What about that “access” problem? California “has one-third of the nation’s abortion providers and its abortion rate is 27 percent, far higher than the national average,” wrote Margaret A. Bengs in an op-ed for the Daily News. Moreover, “The bill’s advocates claim that because some counties don’t have an abortion provider, women must drive ‘long distances’ to get abortions, but only 1 percent of women live in those counties, according to the Guttmacher Institute.”
What is the justification for allowing these non-physicians to perform “aspiration abortions?” It’s a state pilot program created in 2007 (and recently extended to next January). Under it, 8,000 aspiration abortions have been provided by non-doctors.

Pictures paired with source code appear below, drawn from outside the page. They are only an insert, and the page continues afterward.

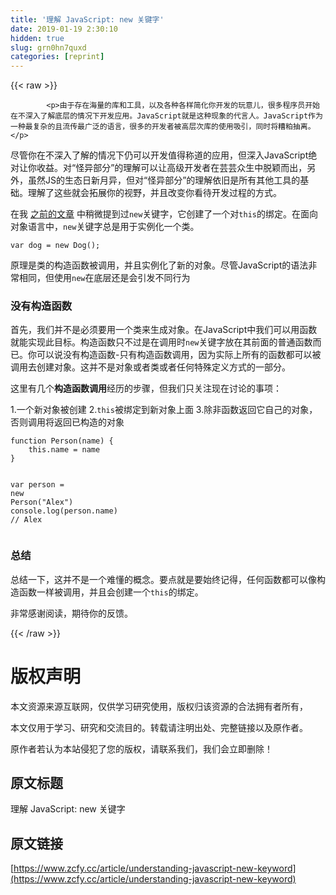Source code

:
 ```yaml
---
title: '理解 JavaScript: new 关键字' 
date: 2019-01-19 2:30:10
hidden: true
slug: grn0hn7quxd
categories: [reprint]
---
```


{{< raw >}}

            <p>由于存在海量的库和工具，以及各种各样简化你开发的玩意儿，很多程序员开始在不深入了解底层的情况下开发应用。JavaScript就是这种现象的代言人。JavaScript作为一种最复杂的且流传最广泛的语言，很多的开发者被高层次库的使用吸引，同时将糟粕抽离。</p>
<p>尽管你在不深入了解的情况下仍可以开发值得称道的应用，但深入JavaScript绝对让你收益。对“怪异部分”的理解可以让高级开发者在芸芸众生中脱颖而出，另外，虽然JS的生态日新月异，但对“怪异部分”的理解依旧是所有其他工具的基础。理解了这些就会拓展你的视野，并且改变你看待开发过程的方式。</p>
<p>在我 <a href="https://hackernoon.com/understanding-javascript-the-this-keyword-4de325d77f68">之前的文章</a> 中稍微提到过<code>new</code>关键字，它创建了一个对<code>this</code>的绑定。在面向对象语言中，<code>new</code>关键字总是用于实例化一个类。</p>
<pre><code class="hljs haxe"><span class="hljs-keyword">var</span> dog = <span class="hljs-keyword">new</span> <span class="hljs-type">Dog</span>();
</code></pre><p>原理是类的构造函数被调用，并且实例化了新的对象。尽管JavaScript的语法非常相同，但使用<code>new</code>在底层还是会引发不同行为</p>
<h3>没有构造函数</h3>
<p>首先，我们并不是必须要用一个类来生成对象。在JavaScript中我们可以用函数就能实现此目标。构造函数只不过是在调用时<code>new</code>关键字放在其前面的普通函数而已。你可以说没有构造函数-只有构造函数调用，因为实际上所有的函数都可以被调用去创建对象。这并不是对象或者类或者任何特殊定义方式的一部分。</p>
<p>这里有几个<strong>构造函数调用</strong>经历的步骤，但我们只关注现在讨论的事项：</p>
<p>1.一个新对象被创建
2.<code>this</code>被绑定到新对象上面
3.除非函数返回它自己的对象，否则调用将返回已构造的对象</p>
<pre><code class="hljs javascript"><span class="hljs-function"><span class="hljs-keyword">function</span> <span class="hljs-title">Person</span>(<span class="hljs-params">name</span>) </span>{
    <span class="hljs-keyword">this</span>.name = name
}

<span class="hljs-keyword">var</span> person = <span class="hljs-keyword">new</span> Person(<span class="hljs-string">"Alex"</span>)
<span class="hljs-built_in">console</span>.log(person.name) <span class="hljs-comment">// Alex</span>
</code></pre><h3>总结</h3>
<p>总结一下，这并不是一个难懂的概念。要点就是要始终记得，任何函数都可以像构造函数一样被调用，并且会创建一个<code>this</code>的绑定。</p>
<p>非常感谢阅读，期待你的反馈。</p>

          
{{< /raw >}}

# 版权声明
本文资源来源互联网，仅供学习研究使用，版权归该资源的合法拥有者所有，

本文仅用于学习、研究和交流目的。转载请注明出处、完整链接以及原作者。

原作者若认为本站侵犯了您的版权，请联系我们，我们会立即删除！

## 原文标题
理解 JavaScript: new 关键字

## 原文链接
[https://www.zcfy.cc/article/understanding-javascript-new-keyword](https://www.zcfy.cc/article/understanding-javascript-new-keyword)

NRL News Today has written about the program on multiple occasions and in one analysis by Dr. Randall K. O’Bannon, critiqued a study appearing in the “American Journal of Public Health” which claimed that first trimester surgical or suction aspiration abortions can be done just as safely by nurse practitioners, certified nurse midwives, and physician assistants as they can be by doctors.
Suffice it to say that is not true. To name just one reason it is not as safe, as a group, the number of complications for the [non-physicians] were almost exactly twice (100) what they were for the abortionists (52).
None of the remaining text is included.